There is no reason to use assembly at all for this assignment. Your solution does not require assembly C will work as well. I assume you are running on top of an operating system, so that is going to get in the way of your measurement, both executing things you think you know where they are and also in measuring what you think you are measuring.
Cache basics as far as taking these measurements is concerned...lets say there are four layers of memory. L1, the fastest, but also most expensive and smallest. Then L2. slower, not as expensive, likely larger than L1 in size. L3 less expensive, slower, larger, and then main memory the slowest, cheapest, and largest.
Lets just say we have four chunks of memory we are going to work with A, B, C, and D. L1 can only hold one chunk at a time. L2 two at a time, L3 three of the four and main memory all four.
If we do a read it first goes through L1, if there is a miss then L2, if a miss then L3, and if a miss then it will always be in main memory. Understand though this data is cached on the way back so L3, L2, and L1 will all contain the data just read, evicting as necessary (not always true but assume this simple cache model to understand how to complete your task). So if we read chunk A, then L1, L2, and L3 will all contain chunk A. Now in this hypothetical model if we read chunk B then L1 will contain B, evicting A. L2 will contain A and b and l3 will contain A and B. Read C and L1 will contain C, evicting B, lets say that L2 chooses to evict A, and contains B and C, and L3 contains A, B, and C. Read D and L1 will contain C lets say L2 evicts B and contains C and D, and say L3 evicts A and contains B, C, and D.
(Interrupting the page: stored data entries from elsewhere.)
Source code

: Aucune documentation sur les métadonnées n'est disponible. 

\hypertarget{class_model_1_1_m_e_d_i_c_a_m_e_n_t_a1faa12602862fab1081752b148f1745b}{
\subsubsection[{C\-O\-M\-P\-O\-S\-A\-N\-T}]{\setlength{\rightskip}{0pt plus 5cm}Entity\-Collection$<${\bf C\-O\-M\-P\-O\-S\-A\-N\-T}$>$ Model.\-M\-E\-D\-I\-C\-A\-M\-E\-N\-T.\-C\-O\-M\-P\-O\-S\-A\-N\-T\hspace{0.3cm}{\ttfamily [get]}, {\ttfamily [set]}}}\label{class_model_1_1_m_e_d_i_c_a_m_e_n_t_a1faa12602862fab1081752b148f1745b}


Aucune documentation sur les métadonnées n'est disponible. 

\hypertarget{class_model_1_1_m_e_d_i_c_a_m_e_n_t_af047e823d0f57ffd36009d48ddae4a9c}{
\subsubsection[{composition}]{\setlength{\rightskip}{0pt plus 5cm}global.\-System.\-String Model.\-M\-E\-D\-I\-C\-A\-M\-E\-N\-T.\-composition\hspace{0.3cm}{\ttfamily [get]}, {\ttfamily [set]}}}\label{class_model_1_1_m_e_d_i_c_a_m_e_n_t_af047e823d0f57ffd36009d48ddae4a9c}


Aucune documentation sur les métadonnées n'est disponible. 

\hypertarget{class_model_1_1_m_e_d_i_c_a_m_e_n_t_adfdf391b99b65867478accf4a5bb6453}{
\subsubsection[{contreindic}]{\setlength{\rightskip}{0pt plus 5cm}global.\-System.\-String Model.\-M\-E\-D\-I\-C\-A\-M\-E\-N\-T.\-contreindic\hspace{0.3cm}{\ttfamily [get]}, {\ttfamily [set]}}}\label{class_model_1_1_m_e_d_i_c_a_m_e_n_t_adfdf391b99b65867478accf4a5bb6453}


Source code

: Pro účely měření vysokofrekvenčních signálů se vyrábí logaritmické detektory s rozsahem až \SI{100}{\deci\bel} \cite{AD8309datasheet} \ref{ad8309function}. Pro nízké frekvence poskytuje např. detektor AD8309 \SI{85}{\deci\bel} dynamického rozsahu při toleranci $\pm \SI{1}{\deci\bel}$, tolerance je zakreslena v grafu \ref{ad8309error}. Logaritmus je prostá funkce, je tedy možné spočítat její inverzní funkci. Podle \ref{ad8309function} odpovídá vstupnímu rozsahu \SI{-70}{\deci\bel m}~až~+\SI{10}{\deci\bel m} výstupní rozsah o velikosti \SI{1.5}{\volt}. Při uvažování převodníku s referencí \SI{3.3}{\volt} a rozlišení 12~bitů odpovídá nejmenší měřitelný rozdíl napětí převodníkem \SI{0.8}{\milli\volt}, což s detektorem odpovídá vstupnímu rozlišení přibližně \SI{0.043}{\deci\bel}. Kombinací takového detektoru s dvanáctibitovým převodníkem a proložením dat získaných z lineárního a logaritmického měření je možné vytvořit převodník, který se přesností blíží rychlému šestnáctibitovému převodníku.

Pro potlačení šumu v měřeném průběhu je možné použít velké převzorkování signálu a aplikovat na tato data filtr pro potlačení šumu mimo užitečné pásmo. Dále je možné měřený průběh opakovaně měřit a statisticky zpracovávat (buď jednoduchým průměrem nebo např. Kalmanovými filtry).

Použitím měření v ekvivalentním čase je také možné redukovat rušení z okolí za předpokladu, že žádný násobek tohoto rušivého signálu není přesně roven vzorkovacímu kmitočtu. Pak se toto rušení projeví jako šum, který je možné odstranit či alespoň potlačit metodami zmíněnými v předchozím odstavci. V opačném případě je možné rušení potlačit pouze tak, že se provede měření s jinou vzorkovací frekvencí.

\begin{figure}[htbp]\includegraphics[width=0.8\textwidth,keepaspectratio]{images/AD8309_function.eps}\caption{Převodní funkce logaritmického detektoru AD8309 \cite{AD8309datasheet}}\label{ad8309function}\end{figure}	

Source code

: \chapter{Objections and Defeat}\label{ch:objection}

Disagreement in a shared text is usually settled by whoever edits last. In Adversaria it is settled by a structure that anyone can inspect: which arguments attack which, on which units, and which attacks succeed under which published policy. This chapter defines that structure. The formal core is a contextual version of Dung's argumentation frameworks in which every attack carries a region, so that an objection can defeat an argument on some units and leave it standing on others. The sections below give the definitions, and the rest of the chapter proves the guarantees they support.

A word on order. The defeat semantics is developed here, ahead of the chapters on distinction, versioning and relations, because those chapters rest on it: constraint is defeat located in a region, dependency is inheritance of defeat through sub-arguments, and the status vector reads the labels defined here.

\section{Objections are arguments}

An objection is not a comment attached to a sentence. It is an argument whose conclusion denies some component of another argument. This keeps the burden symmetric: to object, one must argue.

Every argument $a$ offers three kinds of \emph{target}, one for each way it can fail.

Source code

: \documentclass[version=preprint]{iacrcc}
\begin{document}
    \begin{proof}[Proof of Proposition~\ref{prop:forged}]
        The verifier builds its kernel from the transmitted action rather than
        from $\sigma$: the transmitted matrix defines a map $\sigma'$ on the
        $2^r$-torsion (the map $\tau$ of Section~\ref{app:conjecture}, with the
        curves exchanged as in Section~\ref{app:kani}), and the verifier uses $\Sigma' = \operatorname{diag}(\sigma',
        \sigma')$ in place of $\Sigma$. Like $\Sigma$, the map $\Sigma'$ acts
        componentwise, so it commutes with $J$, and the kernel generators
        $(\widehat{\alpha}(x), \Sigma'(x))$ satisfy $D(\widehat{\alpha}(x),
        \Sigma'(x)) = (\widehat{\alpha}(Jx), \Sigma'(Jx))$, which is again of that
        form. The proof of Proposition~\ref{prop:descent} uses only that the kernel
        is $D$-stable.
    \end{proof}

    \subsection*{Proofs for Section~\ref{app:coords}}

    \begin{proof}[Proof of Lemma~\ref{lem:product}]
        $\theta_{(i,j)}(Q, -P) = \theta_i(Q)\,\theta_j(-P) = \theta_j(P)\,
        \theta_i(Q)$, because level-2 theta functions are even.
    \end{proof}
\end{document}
Assume that we dont exactly know how each cache chooses what to evict and what to keep. But assume that we do know or can figure out from motherboard specs or other sources, how large each cache is. If the above example happened in that order and L1 has D, L2 has C and D, L3 has B, C, and D and main has all four a,b,c,d. Then if when in that state we read all of block A and time it we are in theory reading it from main memory, it is not purely just the time to read that memory but also if any of the memory being evicted has changed it has to be written upstream possible hits all the way. But ideally if you were mostly doing just reads, then you will be timing mostly the reads.
Lets say that we found ourselves in the situation where chunk D is in l1, c and d in l2, b,c,d in l3 and we read all of chunk B and time it. Wouldnt that be measuring the time to access L3? with those same starting conditions then reading C would give us l2 timing. With those same starting conditions then reading D would be l1 timing right?
The trick is to get yourself into those conditions. The sizes of the caches are likely not such that l2 is twice the size of l1 and so on so to completely control what is in L1 you need to read enough data to fill L1. Moreso if you were to read L3 size amount of data then in theory L3 has all that data, L2 has the last L2 amount of that data and L1 has the last L1 amount of that data.
Using the data cache is easier than instruction cache but you can do this either way, you need at least L3 sized amount of instructions in main memory, a large quantity of nops. executing a linear chunk of instructions is no different than reading a linear chunk of memory. as far as read cycles goes. Instruction is easier as far as enabling and using the I cache. To enable data cache may or may not be simple based on your operating system and how you are managing memory.